EXERCISE INSTRUCTIONS
The answer must restate every entry below word for word.

--- START ---

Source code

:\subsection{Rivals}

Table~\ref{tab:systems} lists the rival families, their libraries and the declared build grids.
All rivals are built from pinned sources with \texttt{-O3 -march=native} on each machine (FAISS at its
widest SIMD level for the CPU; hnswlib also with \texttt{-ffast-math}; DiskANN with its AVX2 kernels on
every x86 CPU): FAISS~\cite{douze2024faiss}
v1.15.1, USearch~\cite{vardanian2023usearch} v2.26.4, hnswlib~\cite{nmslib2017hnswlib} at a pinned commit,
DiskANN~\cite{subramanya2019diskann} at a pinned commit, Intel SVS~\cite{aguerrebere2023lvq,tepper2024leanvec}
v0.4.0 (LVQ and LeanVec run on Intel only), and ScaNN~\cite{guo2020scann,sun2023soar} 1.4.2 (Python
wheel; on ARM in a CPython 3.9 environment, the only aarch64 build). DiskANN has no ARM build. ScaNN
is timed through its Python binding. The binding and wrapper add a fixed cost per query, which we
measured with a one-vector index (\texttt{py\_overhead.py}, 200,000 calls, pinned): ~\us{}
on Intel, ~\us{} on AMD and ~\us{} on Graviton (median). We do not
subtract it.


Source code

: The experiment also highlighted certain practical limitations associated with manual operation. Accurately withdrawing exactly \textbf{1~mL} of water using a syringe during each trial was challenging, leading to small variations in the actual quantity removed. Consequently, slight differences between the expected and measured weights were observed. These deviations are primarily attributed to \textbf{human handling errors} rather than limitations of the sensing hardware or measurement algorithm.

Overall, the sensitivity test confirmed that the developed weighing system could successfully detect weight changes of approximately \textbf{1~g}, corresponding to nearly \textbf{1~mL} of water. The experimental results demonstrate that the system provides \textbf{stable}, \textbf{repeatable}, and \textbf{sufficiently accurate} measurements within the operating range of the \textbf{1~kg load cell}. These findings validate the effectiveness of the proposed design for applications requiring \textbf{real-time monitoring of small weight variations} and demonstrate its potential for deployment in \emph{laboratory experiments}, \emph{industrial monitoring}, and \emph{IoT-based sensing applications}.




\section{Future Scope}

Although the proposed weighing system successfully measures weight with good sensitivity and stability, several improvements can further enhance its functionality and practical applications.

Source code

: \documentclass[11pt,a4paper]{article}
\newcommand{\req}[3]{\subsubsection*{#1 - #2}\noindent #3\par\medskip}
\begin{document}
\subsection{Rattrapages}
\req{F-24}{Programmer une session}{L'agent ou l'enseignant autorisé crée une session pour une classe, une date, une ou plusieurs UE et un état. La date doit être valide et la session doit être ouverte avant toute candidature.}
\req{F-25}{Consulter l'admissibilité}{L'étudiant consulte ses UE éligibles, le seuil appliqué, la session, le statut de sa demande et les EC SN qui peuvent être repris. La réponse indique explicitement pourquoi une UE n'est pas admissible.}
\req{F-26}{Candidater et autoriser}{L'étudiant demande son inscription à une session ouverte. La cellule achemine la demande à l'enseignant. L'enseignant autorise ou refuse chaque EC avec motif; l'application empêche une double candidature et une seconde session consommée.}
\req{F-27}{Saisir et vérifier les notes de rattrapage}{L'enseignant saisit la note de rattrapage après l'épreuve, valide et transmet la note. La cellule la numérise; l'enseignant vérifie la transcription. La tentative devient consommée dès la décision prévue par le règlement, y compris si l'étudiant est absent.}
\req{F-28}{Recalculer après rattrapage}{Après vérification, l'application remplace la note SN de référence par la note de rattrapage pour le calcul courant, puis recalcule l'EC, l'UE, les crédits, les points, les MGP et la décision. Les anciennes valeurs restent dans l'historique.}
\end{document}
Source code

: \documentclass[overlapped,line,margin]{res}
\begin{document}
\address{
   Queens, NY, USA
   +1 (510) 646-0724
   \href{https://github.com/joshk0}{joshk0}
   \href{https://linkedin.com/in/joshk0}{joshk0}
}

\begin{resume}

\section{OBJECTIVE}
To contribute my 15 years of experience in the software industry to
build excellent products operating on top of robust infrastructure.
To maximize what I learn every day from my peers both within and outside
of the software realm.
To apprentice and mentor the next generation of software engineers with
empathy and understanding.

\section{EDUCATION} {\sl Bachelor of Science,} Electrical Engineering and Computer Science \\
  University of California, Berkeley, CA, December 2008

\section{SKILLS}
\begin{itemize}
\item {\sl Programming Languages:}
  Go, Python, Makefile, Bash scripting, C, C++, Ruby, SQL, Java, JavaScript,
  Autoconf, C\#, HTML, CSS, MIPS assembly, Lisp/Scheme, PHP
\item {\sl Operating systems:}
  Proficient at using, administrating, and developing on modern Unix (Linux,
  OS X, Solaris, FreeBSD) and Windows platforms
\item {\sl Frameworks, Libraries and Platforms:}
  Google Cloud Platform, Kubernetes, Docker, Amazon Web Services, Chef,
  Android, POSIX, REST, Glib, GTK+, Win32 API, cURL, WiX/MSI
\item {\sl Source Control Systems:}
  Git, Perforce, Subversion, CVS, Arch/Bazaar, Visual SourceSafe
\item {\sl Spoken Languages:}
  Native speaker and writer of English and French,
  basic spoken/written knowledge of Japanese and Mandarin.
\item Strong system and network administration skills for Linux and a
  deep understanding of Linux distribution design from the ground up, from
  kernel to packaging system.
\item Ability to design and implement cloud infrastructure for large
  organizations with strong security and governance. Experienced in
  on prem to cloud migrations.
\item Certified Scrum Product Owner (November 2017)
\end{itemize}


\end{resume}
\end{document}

--- END ---

EXERCISE ANSWER
Source code

:\subsection{Rivals}

Table~\ref{tab:systems} lists the rival families, their libraries and the declared build grids.
All rivals are built from pinned sources with \texttt{-O3 -march=native} on each machine (FAISS at its
widest SIMD level for the CPU; hnswlib also with \texttt{-ffast-math}; DiskANN with its AVX2 kernels on
every x86 CPU): FAISS~\cite{douze2024faiss}
v1.15.1, USearch~\cite{vardanian2023usearch} v2.26.4, hnswlib~\cite{nmslib2017hnswlib} at a pinned commit,
DiskANN~\cite{subramanya2019diskann} at a pinned commit, Intel SVS~\cite{aguerrebere2023lvq,tepper2024leanvec}
v0.4.0 (LVQ and LeanVec run on Intel only), and ScaNN~\cite{guo2020scann,sun2023soar} 1.4.2 (Python
wheel; on ARM in a CPython 3.9 environment, the only aarch64 build). DiskANN has no ARM build. ScaNN
is timed through its Python binding. The binding and wrapper add a fixed cost per query, which we
measured with a one-vector index (\texttt{py\_overhead.py}, 200,000 calls, pinned): ~\us{}
on Intel, ~\us{} on AMD and ~\us{} on Graviton (median). We do not
subtract it.


Source code

: The experiment also highlighted certain practical limitations associated with manual operation. Accurately withdrawing exactly \textbf{1~mL} of water using a syringe during each trial was challenging, leading to small variations in the actual quantity removed. Consequently, slight differences between the expected and measured weights were observed. These deviations are primarily attributed to \textbf{human handling errors} rather than limitations of the sensing hardware or measurement algorithm.

Overall, the sensitivity test confirmed that the developed weighing system could successfully detect weight changes of approximately \textbf{1~g}, corresponding to nearly \textbf{1~mL} of water. The experimental results demonstrate that the system provides \textbf{stable}, \textbf{repeatable}, and \textbf{sufficiently accurate} measurements within the operating range of the \textbf{1~kg load cell}. These findings validate the effectiveness of the proposed design for applications requiring \textbf{real-time monitoring of small weight variations} and demonstrate its potential for deployment in \emph{laboratory experiments}, \emph{industrial monitoring}, and \emph{IoT-based sensing applications}.




\section{Future Scope}

Although the proposed weighing system successfully measures weight with good sensitivity and stability, several improvements can further enhance its functionality and practical applications.

Source code

: \documentclass[11pt,a4paper]{article}
\newcommand{\req}[3]{\subsubsection*{#1 - #2}\noindent #3\par\medskip}
\begin{document}
\subsection{Rattrapages}
\req{F-24}{Programmer une session}{L'agent ou l'enseignant autorisé crée une session pour une classe, une date, une ou plusieurs UE et un état. La date doit être valide et la session doit être ouverte avant toute candidature.}
\req{F-25}{Consulter l'admissibilité}{L'étudiant consulte ses UE éligibles, le seuil appliqué, la session, le statut de sa demande et les EC SN qui peuvent être repris. La réponse indique explicitement pourquoi une UE n'est pas admissible.}
\req{F-26}{Candidater et autoriser}{L'étudiant demande son inscription à une session ouverte. La cellule achemine la demande à l'enseignant. L'enseignant autorise ou refuse chaque EC avec motif; l'application empêche une double candidature et une seconde session consommée.}
\req{F-27}{Saisir et vérifier les notes de rattrapage}{L'enseignant saisit la note de rattrapage après l'épreuve, valide et transmet la note. La cellule la numérise; l'enseignant vérifie la transcription. La tentative devient consommée dès la décision prévue par le règlement, y compris si l'étudiant est absent.}
\req{F-28}{Recalculer après rattrapage}{Après vérification, l'application remplace la note SN de référence par la note de rattrapage pour le calcul courant, puis recalcule l'EC, l'UE, les crédits, les points, les MGP et la décision. Les anciennes valeurs restent dans l'historique.}
\end{document}
Source code

: \documentclass[overlapped,line,margin]{res}
\begin{document}
\address{
   Queens, NY, USA
   +1 (510) 646-0724
   \href{https://github.com/joshk0}{joshk0}
   \href{https://linkedin.com/in/joshk0}{joshk0}
}

\begin{resume}

\section{OBJECTIVE}
To contribute my 15 years of experience in the software industry to
build excellent products operating on top of robust infrastructure.
To maximize what I learn every day from my peers both within and outside
of the software realm.
To apprentice and mentor the next generation of software engineers with
empathy and understanding.

\section{EDUCATION} {\sl Bachelor of Science,} Electrical Engineering and Computer Science \\
  University of California, Berkeley, CA, December 2008

\section{SKILLS}
\begin{itemize}
\item {\sl Programming Languages:}
  Go, Python, Makefile, Bash scripting, C, C++, Ruby, SQL, Java, JavaScript,
  Autoconf, C\#, HTML, CSS, MIPS assembly, Lisp/Scheme, PHP
\item {\sl Operating systems:}
  Proficient at using, administrating, and developing on modern Unix (Linux,
  OS X, Solaris, FreeBSD) and Windows platforms
\item {\sl Frameworks, Libraries and Platforms:}
  Google Cloud Platform, Kubernetes, Docker, Amazon Web Services, Chef,
  Android, POSIX, REST, Glib, GTK+, Win32 API, cURL, WiX/MSI
\item {\sl Source Control Systems:}
  Git, Perforce, Subversion, CVS, Arch/Bazaar, Visual SourceSafe
\item {\sl Spoken Languages:}
  Native speaker and writer of English and French,
  basic spoken/written knowledge of Japanese and Mandarin.
\item Strong system and network administration skills for Linux and a
  deep understanding of Linux distribution design from the ground up, from
  kernel to packaging system.
\item Ability to design and implement cloud infrastructure for large
  organizations with strong security and governance. Experienced in
  on prem to cloud migrations.
\item Certified Scrum Product Owner (November 2017)
\end{itemize}


\end{resume}
\end{document}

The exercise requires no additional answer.